Saved data entries

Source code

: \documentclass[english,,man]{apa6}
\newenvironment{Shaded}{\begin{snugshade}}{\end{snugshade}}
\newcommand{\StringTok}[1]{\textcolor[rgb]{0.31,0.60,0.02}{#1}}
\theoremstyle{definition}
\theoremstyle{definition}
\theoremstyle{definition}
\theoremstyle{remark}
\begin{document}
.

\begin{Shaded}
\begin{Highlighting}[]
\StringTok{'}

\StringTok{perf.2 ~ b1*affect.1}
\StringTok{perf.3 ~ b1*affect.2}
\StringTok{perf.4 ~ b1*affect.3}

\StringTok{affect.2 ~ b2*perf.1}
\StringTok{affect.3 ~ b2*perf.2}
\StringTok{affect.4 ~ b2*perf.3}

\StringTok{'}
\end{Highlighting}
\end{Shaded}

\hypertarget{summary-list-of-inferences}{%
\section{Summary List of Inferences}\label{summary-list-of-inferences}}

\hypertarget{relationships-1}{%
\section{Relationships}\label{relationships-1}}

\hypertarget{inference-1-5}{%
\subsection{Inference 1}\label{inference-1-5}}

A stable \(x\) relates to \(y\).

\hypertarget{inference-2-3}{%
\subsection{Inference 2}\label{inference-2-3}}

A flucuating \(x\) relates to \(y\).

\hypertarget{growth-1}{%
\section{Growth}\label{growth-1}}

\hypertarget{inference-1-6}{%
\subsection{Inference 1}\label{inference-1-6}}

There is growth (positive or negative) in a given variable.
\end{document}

(What is needed): Could you reproduce every record exactly as shown above?

(Written response):
Source code

: \documentclass[english,,man]{apa6}
\newenvironment{Shaded}{\begin{snugshade}}{\end{snugshade}}
\newcommand{\StringTok}[1]{\textcolor[rgb]{0.31,0.60,0.02}{#1}}
\theoremstyle{definition}
\theoremstyle{definition}
\theoremstyle{definition}
\theoremstyle{remark}
\begin{document}
.

\begin{Shaded}
\begin{Highlighting}[]
\StringTok{'}

\StringTok{perf.2 ~ b1*affect.1}
\StringTok{perf.3 ~ b1*affect.2}
\StringTok{perf.4 ~ b1*affect.3}

\StringTok{affect.2 ~ b2*perf.1}
\StringTok{affect.3 ~ b2*perf.2}
\StringTok{affect.4 ~ b2*perf.3}

\StringTok{'}
\end{Highlighting}
\end{Shaded}

\hypertarget{summary-list-of-inferences}{%
\section{Summary List of Inferences}\label{summary-list-of-inferences}}

\hypertarget{relationships-1}{%
\section{Relationships}\label{relationships-1}}

\hypertarget{inference-1-5}{%
\subsection{Inference 1}\label{inference-1-5}}

A stable \(x\) relates to \(y\).

\hypertarget{inference-2-3}{%
\subsection{Inference 2}\label{inference-2-3}}

A flucuating \(x\) relates to \(y\).

\hypertarget{growth-1}{%
\section{Growth}\label{growth-1}}

\hypertarget{inference-1-6}{%
\subsection{Inference 1}\label{inference-1-6}}

There is growth (positive or negative) in a given variable.
\end{document}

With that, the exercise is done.